» Exercise aim
Transcribe the data underneath exactly. No images belong in your version.

» Given data
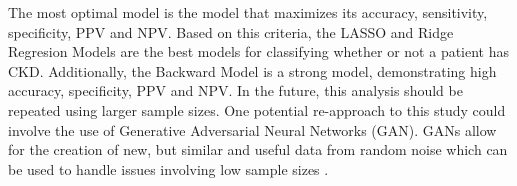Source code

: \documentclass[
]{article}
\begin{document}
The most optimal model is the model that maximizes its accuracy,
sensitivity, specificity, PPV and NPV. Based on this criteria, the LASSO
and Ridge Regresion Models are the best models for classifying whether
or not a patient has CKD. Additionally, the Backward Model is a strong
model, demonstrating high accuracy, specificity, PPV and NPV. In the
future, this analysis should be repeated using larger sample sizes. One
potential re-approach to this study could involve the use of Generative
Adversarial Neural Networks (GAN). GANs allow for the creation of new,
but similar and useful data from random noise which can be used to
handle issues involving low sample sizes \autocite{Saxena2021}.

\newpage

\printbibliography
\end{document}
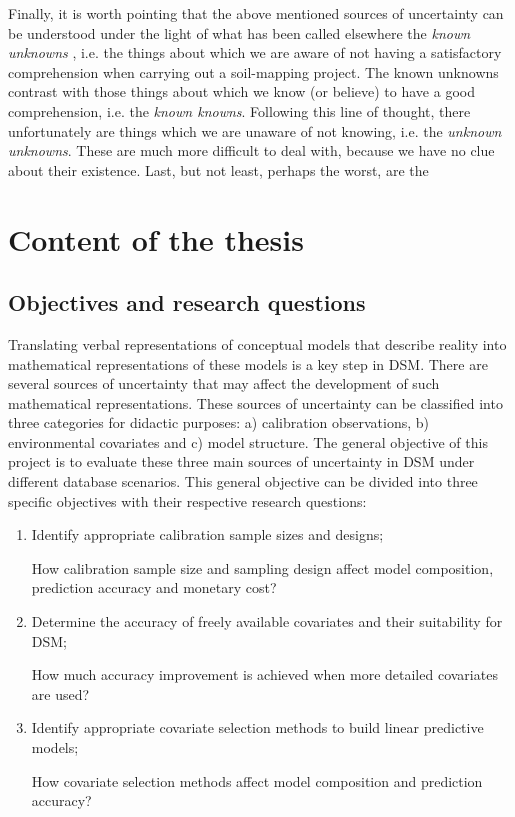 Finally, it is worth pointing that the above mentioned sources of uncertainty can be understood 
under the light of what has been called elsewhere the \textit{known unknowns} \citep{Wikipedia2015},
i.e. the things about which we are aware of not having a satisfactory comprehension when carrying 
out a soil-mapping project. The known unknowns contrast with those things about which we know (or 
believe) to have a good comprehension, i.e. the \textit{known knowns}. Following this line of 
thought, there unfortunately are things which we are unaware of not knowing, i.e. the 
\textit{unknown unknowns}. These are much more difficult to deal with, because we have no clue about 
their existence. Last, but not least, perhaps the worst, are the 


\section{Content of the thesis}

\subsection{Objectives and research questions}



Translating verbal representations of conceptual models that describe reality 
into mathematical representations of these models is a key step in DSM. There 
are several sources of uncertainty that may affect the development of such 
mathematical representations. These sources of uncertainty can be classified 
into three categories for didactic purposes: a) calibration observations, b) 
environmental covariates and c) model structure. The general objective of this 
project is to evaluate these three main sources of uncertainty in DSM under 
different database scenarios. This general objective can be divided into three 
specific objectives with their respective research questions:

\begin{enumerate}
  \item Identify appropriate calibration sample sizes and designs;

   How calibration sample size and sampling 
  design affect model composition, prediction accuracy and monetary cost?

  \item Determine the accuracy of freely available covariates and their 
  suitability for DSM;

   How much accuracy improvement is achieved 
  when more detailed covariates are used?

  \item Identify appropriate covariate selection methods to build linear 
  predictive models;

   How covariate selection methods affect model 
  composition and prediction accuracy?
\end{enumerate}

» Exercise output
Source code

: \documentclass[
]{article}
\begin{document}
The most optimal model is the model that maximizes its accuracy,
sensitivity, specificity, PPV and NPV. Based on this criteria, the LASSO
and Ridge Regresion Models are the best models for classifying whether
or not a patient has CKD. Additionally, the Backward Model is a strong
model, demonstrating high accuracy, specificity, PPV and NPV. In the
future, this analysis should be repeated using larger sample sizes. One
potential re-approach to this study could involve the use of Generative
Adversarial Neural Networks (GAN). GANs allow for the creation of new,
but similar and useful data from random noise which can be used to
handle issues involving low sample sizes \autocite{Saxena2021}.

\newpage

\printbibliography
\end{document}
 Finally, it is worth pointing that the above mentioned sources of uncertainty can be understood 
under the light of what has been called elsewhere the \textit{known unknowns} \citep{Wikipedia2015},
i.e. the things about which we are aware of not having a satisfactory comprehension when carrying 
out a soil-mapping project. The known unknowns contrast with those things about which we know (or 
believe) to have a good comprehension, i.e. the \textit{known knowns}. Following this line of 
thought, there unfortunately are things which we are unaware of not knowing, i.e. the 
\textit{unknown unknowns}. These are much more difficult to deal with, because we have no clue about 
their existence. Last, but not least, perhaps the worst, are the 


\section{Content of the thesis}

\subsection{Objectives and research questions}



Translating verbal representations of conceptual models that describe reality 
into mathematical representations of these models is a key step in DSM. There 
are several sources of uncertainty that may affect the development of such 
mathematical representations. These sources of uncertainty can be classified 
into three categories for didactic purposes: a) calibration observations, b) 
environmental covariates and c) model structure. The general objective of this 
project is to evaluate these three main sources of uncertainty in DSM under 
different database scenarios. This general objective can be divided into three 
specific objectives with their respective research questions:

\begin{enumerate}
  \item Identify appropriate calibration sample sizes and designs;

   How calibration sample size and sampling 
  design affect model composition, prediction accuracy and monetary cost?

  \item Determine the accuracy of freely available covariates and their 
  suitability for DSM;

   How much accuracy improvement is achieved 
  when more detailed covariates are used?

  \item Identify appropriate covariate selection methods to build linear 
  predictive models;

   How covariate selection methods affect model 
  composition and prediction accuracy?
\end{enumerate}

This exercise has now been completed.